A professor has accused Monterey Peninsula College of favoring political correctness over academic freedom, after a campus committee shelved a course he had proposed because he refused to describe how it would deal with multicultural issues.
David Clemens, a professor of English, says the Curriculum Advisory Committee, which reviews all proposed courses, is attempting to push classes “beyond content and into sociology.” He takes issue with a committee policy that requires course sponsors to answer a question about “how course topics are treated to develop a knowledge and understanding of race, class, and gender issues.”
In describing “More or Less Human?,” a course that would discuss literary and film depictions of machines and humans, Mr. Clemens decided not to directly answer the question. Instead, he wrote a lengthy rebuttal, likening the question to “an ideological loyalty oath.” Despite his response, the proposal was approved unanimously by his department, the humanities division and its head, and the vice president for instruction.
But the advisory committee rejected Mr. Clemens’s response as well as a topic outline that he subsequently submitted. After its last meeting of the year, in May, the committee informed him that it had not accepted his proposal, citing a “Title 5 regulation” that requires the race, class, and gender information. But according to Mr. Clemens and even the committee’s chairwoman, Pat Lilley, Title 5 of the California Education Code contains no language that requires a response to the question.

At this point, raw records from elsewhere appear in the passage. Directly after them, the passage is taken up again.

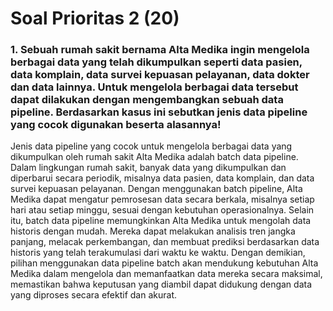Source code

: # Soal Prioritas 2 (20)

### 1. Sebuah rumah sakit bernama Alta Medika ingin mengelola berbagai data yang telah dikumpulkan seperti data pasien, data komplain, data survei kepuasan pelayanan, data dokter dan data lainnya. Untuk mengelola berbagai data tersebut dapat dilakukan dengan mengembangkan sebuah data pipeline. Berdasarkan kasus ini sebutkan jenis data pipeline yang cocok digunakan beserta alasannya!

Jenis data pipeline yang cocok untuk mengelola berbagai data yang dikumpulkan oleh rumah sakit Alta Medika adalah batch data pipeline. Dalam lingkungan rumah sakit, banyak data yang dikumpulkan dan diperbarui secara periodik, misalnya data pasien, data komplain, dan data survei kepuasan pelayanan. Dengan menggunakan batch pipeline, Alta Medika dapat mengatur pemrosesan data secara berkala, misalnya setiap hari atau setiap minggu, sesuai dengan kebutuhan operasionalnya.
Selain itu, batch data pipeline memungkinkan Alta Medika untuk mengolah data historis dengan mudah. Mereka dapat melakukan analisis tren jangka panjang, melacak perkembangan, dan membuat prediksi berdasarkan data historis yang telah terakumulasi dari waktu ke waktu. Dengan demikian, pilihan menggunakan data pipeline batch akan mendukung kebutuhan Alta Medika dalam mengelola dan memanfaatkan data mereka secara maksimal, memastikan bahwa keputusan yang diambil dapat didukung dengan data yang diproses secara efektif dan akurat.
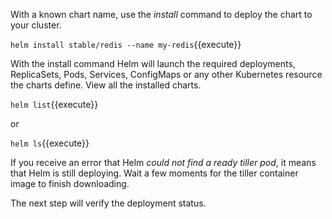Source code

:With a known chart name, use the _install_ command to deploy the chart to your cluster.

`helm install stable/redis --name my-redis`{{execute}}

With the install command Helm will launch the required deployments, ReplicaSets, Pods, Services, ConfigMaps or any other Kubernetes resource the charts define. View all the installed charts.

`helm list`{{execute}}

or

`helm ls`{{execute}}

If you receive an error that Helm _could not find a ready tiller pod_, it means that Helm is still deploying. Wait a few moments for the tiller container image to finish downloading.

The next step will verify the deployment status.
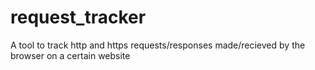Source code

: # request_tracker
 A tool to track http and https requests/responses made/recieved by the browser on a certain website
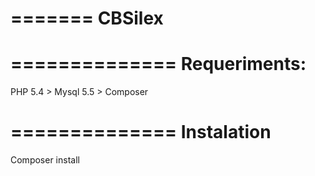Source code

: =======
CBSilex
=======

==============
Requeriments:
==============
PHP 5.4 >
Mysql 5.5 >
Composer


==============
Instalation
==============
Composer install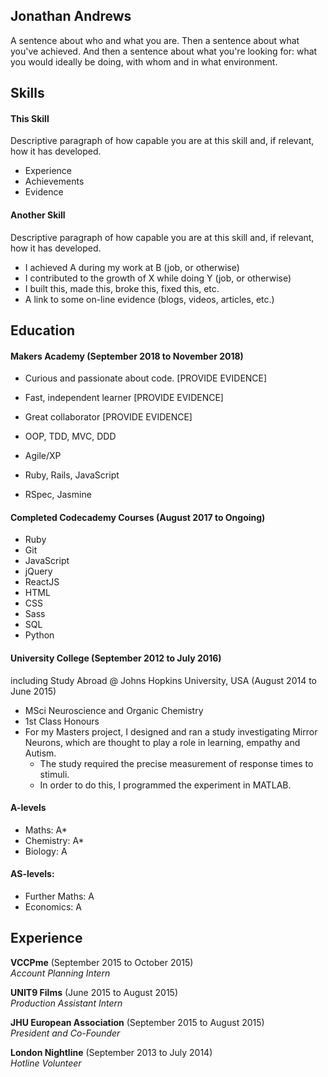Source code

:## Jonathan Andrews

A sentence about who and what you are. Then a sentence about what you've achieved. And then a sentence about what you're looking for: what you would ideally be doing, with whom and in what environment.

## Skills

#### This Skill

Descriptive paragraph of how capable you are at this skill and, if relevant, how it has developed.

- Experience
- Achievements
- Evidence

#### Another Skill

Descriptive paragraph of how capable you are at this skill and, if relevant, how it has developed.

- I achieved A during my work at B (job, or otherwise)
- I contributed to the growth of X while doing Y (job, or otherwise)
- I built this, made this, broke this, fixed this, etc.
- A link to some on-line evidence (blogs, videos, articles, etc.)

## Education

#### Makers Academy (September 2018 to November 2018)

- Curious and passionate about code. [PROVIDE EVIDENCE]
- Fast, independent learner [PROVIDE EVIDENCE]
- Great collaborator [PROVIDE EVIDENCE]

- OOP, TDD, MVC, DDD
- Agile/XP
- Ruby, Rails, JavaScript
- RSpec, Jasmine

#### Completed Codecademy Courses (August 2017 to Ongoing)

- Ruby
- Git
- JavaScript
- jQuery
- ReactJS
- HTML
- CSS
- Sass
- SQL
- Python

#### University College (September 2012 to July 2016)
  including Study Abroad @ Johns Hopkins University, USA (August 2014 to June 2015)

- MSci Neuroscience and Organic Chemistry
- 1st Class Honours
- For my Masters project, I designed and ran a study investigating Mirror Neurons, which are thought to play a role in learning, empathy and Autism.
  - The study required the precise measurement of response times to stimuli.
  - In order to do this, I programmed the experiment in MATLAB.

#### A-levels

- Maths: A*
- Chemistry: A*
- Biology: A

#### AS-levels:

- Further Maths: A
- Economics: A

## Experience

**VCCPme** (September 2015 to October 2015)    
*Account Planning Intern*

**UNIT9 Films** (June 2015 to August 2015)   
*Production Assistant Intern*

**JHU European Association** (September 2015 to August 2015)   
*President and Co-Founder*

**London Nightline** (September 2013 to July 2014)   
*Hotline Volunteer*
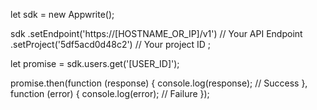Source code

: let sdk = new Appwrite();

sdk
    .setEndpoint('https://[HOSTNAME_OR_IP]/v1') // Your API Endpoint
    .setProject('5df5acd0d48c2') // Your project ID
;

let promise = sdk.users.get('[USER_ID]');

promise.then(function (response) {
    console.log(response); // Success
}, function (error) {
    console.log(error); // Failure
});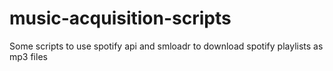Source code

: # music-acquisition-scripts
Some scripts to use spotify api and smloadr to download spotify playlists as mp3 files
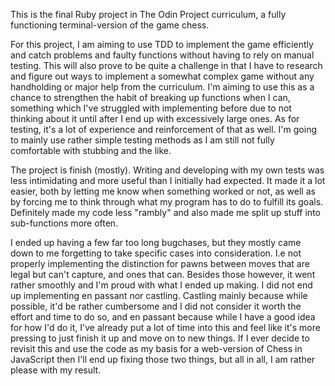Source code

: This is the final Ruby project in The Odin Project curriculum, a fully functioning terminal-version of the game chess.

For this project, I am aiming to use TDD to implement the game efficiently and catch problems and faulty functions without having to rely on manual testing.
This will also prove to be quite a challenge in that I have to research and figure out ways to implement a somewhat complex game without any handholding or major help from the curriculum.
I'm aiming to use this as a chance to strengthen the habit of breaking up functions when I can, something which I've struggled with implementing before due to not thinking about it until after I end up with excessively large ones. 
As for testing, it's a lot of experience and reinforcement of that as well. I'm going to mainly use rather simple testing methods as I am still not fully comfortable with stubbing and the like.

The project is finish (mostly). Writing and developing with my own tests  was less intimidating and more useful than I initially had expected. It made it a lot easier, both by letting me know when something worked or not, as well as by forcing me to think through what my program has to do to fulfill its goals. Definitely made my code less "rambly" and also made me split up stuff into sub-functions more often. 

I ended up having a few far too long bugchases, but they mostly came down to me forgetting to take specific cases into consideration. I.e not properly implementing the distinction for pawns between moves that are legal but can't capture, and ones that can. Besides those however, it went rather smoothly and I'm proud with what I ended up making. I did not end up implementing en passant nor castling. Castling mainly because while possible, it'd be rather cumbersome and I did not consider it worth the effort and time to do so, and en passant because while I have a good idea for how I'd do it, I've already put a lot of time into this and feel like it's more pressing to just finish it up and move on to new things. If I ever decide to revisit this and use the code as my basis for a web-version of Chess in JavaScript then I'll end up fixing those two things, but all in all, I am rather please with my result.

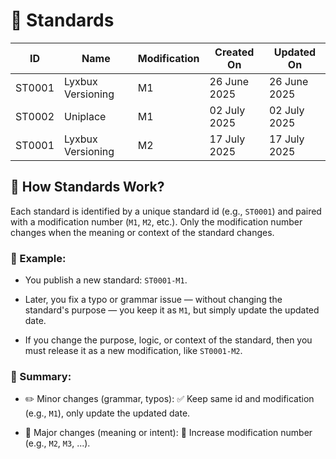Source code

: # 🧮 Standards
| ID     | Name              | Modification | Created On   | Updated On   |
|--------|-------------------|--------------|--------------|--------------|
| ST0001 | Lyxbux Versioning | M1           | 26 June 2025 | 26 June 2025 |
| ST0002 | Uniplace          | M1           | 02 July 2025 | 02 July 2025 |
| ST0001 | Lyxbux Versioning | M2           | 17 July 2025 | 17 July 2025 |

## 📐 How Standards Work?
Each standard is identified by a unique standard id (e.g., `ST0001`) and paired with a modification number (`M1`, `M2`, etc.). Only the modification number changes when the meaning or context of the standard changes.

### 📝 Example:
- You publish a new standard: `ST0001-M1`.

- Later, you fix a typo or grammar issue — without changing the standard's purpose — you keep it as `M1`, but simply update the updated date.

- If you change the purpose, logic, or context of the standard, then you must release it as a new modification, like `ST0001-M2`.

### 🔁 Summary:
- ✏️ Minor changes (grammar, typos): ✅ Keep same id and modification (e.g., `M1`), only update the updated date.

- 🔄 Major changes (meaning or intent): 🔁 Increase modification number (e.g., `M2`, `M3`, ...).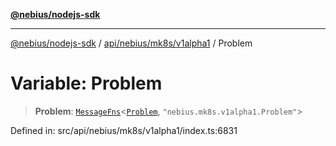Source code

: [**@nebius/nodejs-sdk**](../../../../../README.md)

***

[@nebius/nodejs-sdk](../../../../../README.md) / [api/nebius/mk8s/v1alpha1](../README.md) / Problem

# Variable: Problem

> **Problem**: [`MessageFns`](../../../../../runtime/protos/core/interfaces/MessageFns.md)\<[`Problem`](../interfaces/Problem.md), `"nebius.mk8s.v1alpha1.Problem"`\>

Defined in: src/api/nebius/mk8s/v1alpha1/index.ts:6831
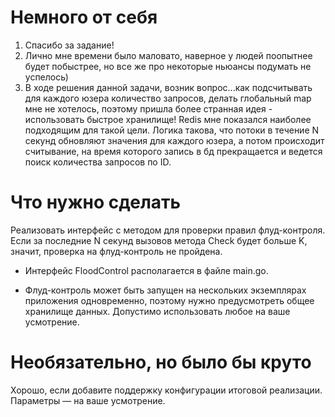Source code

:# Немного от себя
1. Спасибо за задание!
2. Лично мне времени было маловато, наверное у людей поопытнее будет побыстрее, но все же про некоторые ньюансы подумать не успелось)
3. В ходе решения данной задачи, возник вопрос...как подсчитывать для каждого юзера количество запросов, делать глобальный map мне не хотелось, поэтому пришла более странная идея - использовать быстрое хранилище! Redis мне показался наиболее подходящим для такой цели. Логика такова, что потоки в течение N секунд обновляют значения для каждого юзера, а потом происходит считывание, на время которого запись в бд прекращается и ведется поиск количества запросов по ID.
# Что нужно сделать

Реализовать интерфейс с методом для проверки правил флуд-контроля. Если за последние N секунд вызовов метода Check будет больше K, значит, проверка на флуд-контроль не пройдена.

- Интерфейс FloodControl располагается в файле main.go.

- Флуд-контроль может быть запущен на нескольких экземплярах приложения одновременно, поэтому нужно предусмотреть общее хранилище данных. Допустимо использовать любое на ваше усмотрение.

# Необязательно, но было бы круто

Хорошо, если добавите поддержку конфигурации итоговой реализации. Параметры — на ваше усмотрение.
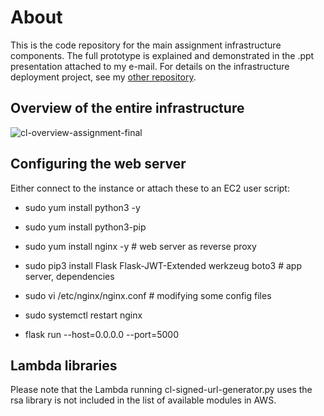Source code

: # About
This is the code repository for the main assignment infrastructure components. The full prototype is explained and demonstrated in the .ppt presentation attached to my e-mail. 
For details on the infrastructure deployment project, see my [other repository](https://github.com/vxmm/circulion-infra-deployment).

## Overview of the entire infrastructure

 ![cl-overview-assignment-final](https://github.com/user-attachments/assets/350a4f44-577f-4c24-8b46-8770a49be23f)


## Configuring the web server

Either connect to the instance or attach these to an EC2 user script: 

- sudo yum install python3 -y

- sudo yum install python3-pip

- sudo yum install nginx -y # web server as reverse proxy

- sudo pip3 install Flask Flask-JWT-Extended werkzeug boto3 # app server, dependencies

- sudo vi /etc/nginx/nginx.conf # modifying some config files

- sudo systemctl restart nginx

- flask run --host=0.0.0.0 --port=5000

## Lambda libraries 

Please note that the Lambda running cl-signed-url-generator.py uses the rsa library is not included in the list of available modules in AWS.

The committee enforces the policy across all disciplines, including the sciences. Mr. Clemens has pointed out that even a recently proposed course on herb gardening had to explain its treatment of race, class, and gender issues to the panel. But Ms. Lilley has said that Mr. Clemens was the first person to raise a “serious objection” to the procedure since she started as chairwoman six years ago.
“The course is still pending; it has not been denied,” she said, but she declined further comment, saying, “Any other discussion is irrelevant.”
Mr. Clemens, who argues that the requirement is unconstitutional, said litigation might be an option, though “one would hope it wouldn’t come to that.”
“I have a profound belief that students should not be indoctrinated into any kind of ideology,” he said.